1. any disease of a bone. 2. a system of therapy founded by Andrew Taylor Still (207) 782-2223 and based on the theory that the body is capable of making its own remedies against disease and other toxic conditions when it is in normal structural relationship and has favorable environmental conditions and adequate nutrition. It utilizes generally accepted physical, medicinal, and surgical methods of diagnosis and therapy, while placing chief emphasis on the importance of normal body mechanics and manipulative methods of detecting and correcting faulty structure. *
* Dorland's Medical Dictionary
History of Osteopathy
FOUNDER OF OSTEOPATHY
A.T. Still MD, DO
August 1828
A.T. Still born in Jonesville, Virginia, son of a Methodist missionary physician.
1838
Still's first lesson in osteopathy. "Thus I lay stretched on my back, with my neck across the rope. Soon I became easy and went to sleep, got up in a little while with the headache gone." "I followed that treatment for twenty years before the wedge of reason reached my brain, and I could see that I had suspended the action of the great occipital nerves, and given harmony to the flow of the arterial blood to and through the veins, and ease was the effect."
October 1864
Osteopathy In Danger; "During the hottest period of the fight a musket-ball passed through the lapels of my vest, carrying away a pair of gloves I had stuck in the bosom of it. Another mini-ball passed through the back of my coat just above the button, making an entry and exit about six inches apart. Had the rebels known how close they were to shooting Osteopathy, perhaps they would not have been quite so careless."
Spring 1864
"It was when I stood gazing upon three member of my family, two of my own children and one an adopted child,-all dead from the disease, spinal meningitis, that I propounded to myself the serious questions "In sickness has God left man in a world of guessing? Guess what is the matter? What to give and guess the result? and when dead, guess where he goes?" I decided that God was not a guessing God, but a God of truth. And all his works, spiritual and material, are harmonious. His law of animal life is absolute. So wise a God had certainly placed the remedy within the material house in which the spirit of life dwells."
June 22, 1874
June 22nd, 1874 "Like a burst of sunshine the whole truth dawned on my mind, that I was gradually approaching a science by study, research, and observation that would be a great benefit to the world."

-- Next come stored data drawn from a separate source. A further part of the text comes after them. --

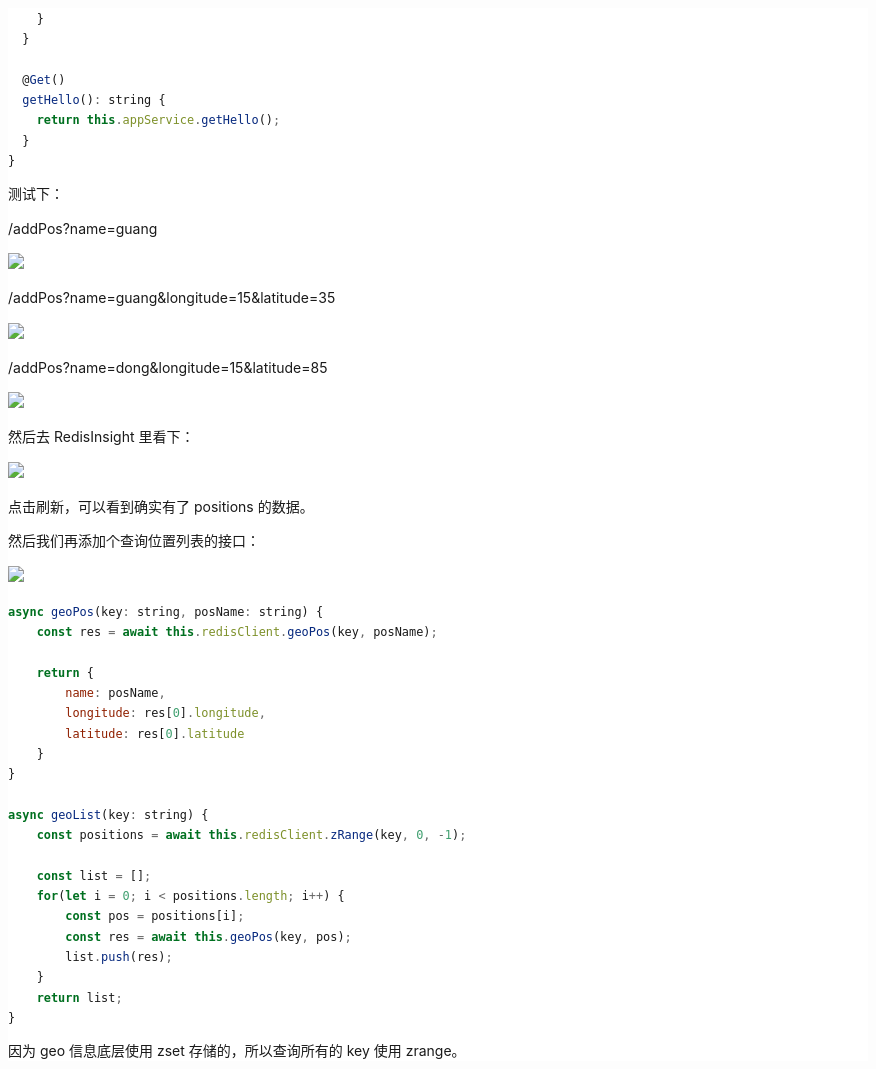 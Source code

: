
 ```javascript
    }
  }

  @Get()
  getHello(): string {
    return this.appService.getHello();
  }
}
```
测试下：

/addPos?name=guang

![](https://p6-juejin.byteimg.com/tos-cn-i-k3u1fbpfcp/a6f12110e3294c50b2e68b50c20b55ef~tplv-k3u1fbpfcp-jj-mark:0:0:0:0:q75.image#?w=886&h=230&s=33422&e=png&b=fcfcfc)

/addPos?name=guang&longitude=15&latitude=35

![](https://p1-juejin.byteimg.com/tos-cn-i-k3u1fbpfcp/a93b4b67a4d340b1b5dbce4eb653150b~tplv-k3u1fbpfcp-jj-mark:0:0:0:0:q75.image#?w=1214&h=234&s=37494&e=png&b=fcfcfc)

/addPos?name=dong&longitude=15&latitude=85

![](https://p1-juejin.byteimg.com/tos-cn-i-k3u1fbpfcp/2b2eb8b9b4f74d5b999135180d251627~tplv-k3u1fbpfcp-jj-mark:0:0:0:0:q75.image#?w=1180&h=190&s=35916&e=png&b=fbfbfb)

然后去 RedisInsight 里看下：

![](https://p6-juejin.byteimg.com/tos-cn-i-k3u1fbpfcp/2e114cfd7b084284b9f4baee1009746a~tplv-k3u1fbpfcp-jj-mark:0:0:0:0:q75.image#?w=2472&h=742&s=140318&e=png&b=1c1c1c)

点击刷新，可以看到确实有了 positions 的数据。

然后我们再添加个查询位置列表的接口：

![](https://p3-juejin.byteimg.com/tos-cn-i-k3u1fbpfcp/5da22b8a12a24f9b87473b8614366517~tplv-k3u1fbpfcp-jj-mark:0:0:0:0:q75.image#?w=1204&h=1124&s=219532&e=png&b=1f1f1f)

```javascript
async geoPos(key: string, posName: string) {
    const res = await this.redisClient.geoPos(key, posName);

    return {
        name: posName,
        longitude: res[0].longitude,
        latitude: res[0].latitude
    }
}

async geoList(key: string) {
    const positions = await this.redisClient.zRange(key, 0, -1);

    const list = [];
    for(let i = 0; i < positions.length; i++) {
        const pos = positions[i];
        const res = await this.geoPos(key, pos);
        list.push(res);
    }
    return list;
}
```
因为 geo 信息底层使用 zset 存储的，所以查询所有的 key 使用 zrange。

"This year I began an extended study of the drive-wheels, pinions, cups, arms, and shafts of human life, with their forces, muscles, their origin, and insertion; nerves, their origin and supply; blood supply from and to the heart; how and where the motor-nerves received their power and motion; how the sensory nerves acted in their functions, voluntary and involuntary nerves in performing their duties, the source of their supply, and the work done in health, in the obstructing parts in the economy of life; all this study awake a new interest in me. I believed that something abnormal could be found in some of the nerve divisions which would tolerate a temporary or permanent suspension of the blood either in arteries or veins, and cause disease.
"With this thought in view I began to ask myself, What is fever? Is it an effect, or is it a being, as commonly described by medical authors? I concluded it was only an effect, and on that line I have experimented and proven the position I then took to be a truth, wonderfully sustained by nature responding every time in the affirmative. I have concluded after twenty-five years of close observation and experimenting that there is no such disease as fever or rheumatism, sciatica, gout, colic, liver disease, nettle-rash, or croup, on to the end of the list, they do not exist as diseases. All these separate or combined are only effects. The cause can be found and does exist in the limited or excited action of the nerves which control the fluids of part or the whole of the body. It appears perfectly reasonable to any person born above the condition of an idiot, who has familiarized himself with anatomy and its working with the machinery of life, that all diseases are mere effects, the cause being partial or complete failure of the nerves to properly conduct the fluids of life."
"On this stone I have built and sustained Osteopathy for twenty-five years. Day by day the evidences grow stronger and stronger that this philosophy is correct."
September 1892
American School of Osteopathy enters its first class of 17 students.
Philosophy of Osteopathy
"To find health should be the object of the doctor. Anyone can find disease."